▶ [TASK DESCRIPTION] Across the entries below, how many lines contain the string "algorithms"? Give only the count.

▶ [PROVIDED MATERIAL]
##########

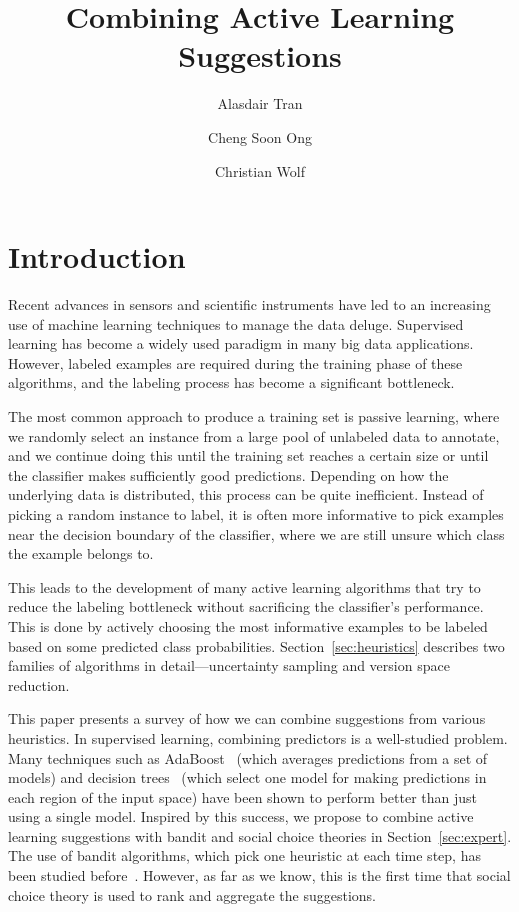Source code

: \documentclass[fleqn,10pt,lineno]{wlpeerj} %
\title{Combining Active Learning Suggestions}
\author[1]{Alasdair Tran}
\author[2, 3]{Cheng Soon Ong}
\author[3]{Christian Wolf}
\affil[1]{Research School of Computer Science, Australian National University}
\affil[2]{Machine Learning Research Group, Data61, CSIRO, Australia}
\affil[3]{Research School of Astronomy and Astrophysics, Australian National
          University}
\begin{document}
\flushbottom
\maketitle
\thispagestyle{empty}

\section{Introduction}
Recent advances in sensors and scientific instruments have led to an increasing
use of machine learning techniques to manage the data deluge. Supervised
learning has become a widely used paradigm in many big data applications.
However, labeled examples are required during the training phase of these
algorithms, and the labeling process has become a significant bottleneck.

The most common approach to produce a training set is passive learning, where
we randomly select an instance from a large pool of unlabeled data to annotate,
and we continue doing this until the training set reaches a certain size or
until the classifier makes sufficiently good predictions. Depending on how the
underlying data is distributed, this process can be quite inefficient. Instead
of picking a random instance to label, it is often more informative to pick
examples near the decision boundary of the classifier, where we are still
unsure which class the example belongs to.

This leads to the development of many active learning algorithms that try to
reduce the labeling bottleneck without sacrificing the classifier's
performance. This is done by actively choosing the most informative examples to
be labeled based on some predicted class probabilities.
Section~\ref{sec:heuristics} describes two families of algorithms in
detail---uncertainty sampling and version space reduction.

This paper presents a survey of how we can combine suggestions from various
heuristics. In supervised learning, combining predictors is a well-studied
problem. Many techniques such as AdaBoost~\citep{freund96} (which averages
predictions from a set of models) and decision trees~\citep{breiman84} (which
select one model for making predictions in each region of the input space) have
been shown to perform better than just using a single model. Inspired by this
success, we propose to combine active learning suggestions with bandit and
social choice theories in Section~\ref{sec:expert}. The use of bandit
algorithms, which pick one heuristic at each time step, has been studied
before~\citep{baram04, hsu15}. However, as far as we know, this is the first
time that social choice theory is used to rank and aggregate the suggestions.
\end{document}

##########

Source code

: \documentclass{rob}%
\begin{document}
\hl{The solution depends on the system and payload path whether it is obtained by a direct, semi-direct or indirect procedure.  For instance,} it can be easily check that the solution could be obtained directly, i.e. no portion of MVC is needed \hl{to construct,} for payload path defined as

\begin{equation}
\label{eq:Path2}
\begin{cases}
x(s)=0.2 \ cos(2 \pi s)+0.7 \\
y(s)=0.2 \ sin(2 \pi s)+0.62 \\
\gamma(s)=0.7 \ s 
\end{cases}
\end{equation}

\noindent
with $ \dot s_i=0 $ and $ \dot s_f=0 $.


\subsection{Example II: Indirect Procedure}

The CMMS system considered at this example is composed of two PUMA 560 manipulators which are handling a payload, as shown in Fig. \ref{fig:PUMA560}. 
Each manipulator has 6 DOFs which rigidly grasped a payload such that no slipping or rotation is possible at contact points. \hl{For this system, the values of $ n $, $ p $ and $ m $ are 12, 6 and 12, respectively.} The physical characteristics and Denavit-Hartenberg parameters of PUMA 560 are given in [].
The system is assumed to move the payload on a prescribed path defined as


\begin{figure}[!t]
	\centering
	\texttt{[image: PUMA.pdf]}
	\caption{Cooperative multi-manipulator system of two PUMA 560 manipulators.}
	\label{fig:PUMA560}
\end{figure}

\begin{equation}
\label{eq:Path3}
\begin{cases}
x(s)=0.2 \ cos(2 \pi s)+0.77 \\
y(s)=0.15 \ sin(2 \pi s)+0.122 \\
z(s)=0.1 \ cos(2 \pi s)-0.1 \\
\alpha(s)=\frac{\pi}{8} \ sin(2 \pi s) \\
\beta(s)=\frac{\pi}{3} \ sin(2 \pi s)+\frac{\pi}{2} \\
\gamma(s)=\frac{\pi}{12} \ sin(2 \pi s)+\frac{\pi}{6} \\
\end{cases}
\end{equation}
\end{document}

##########

▶ [OUTPUT FOR THIS TASK] 4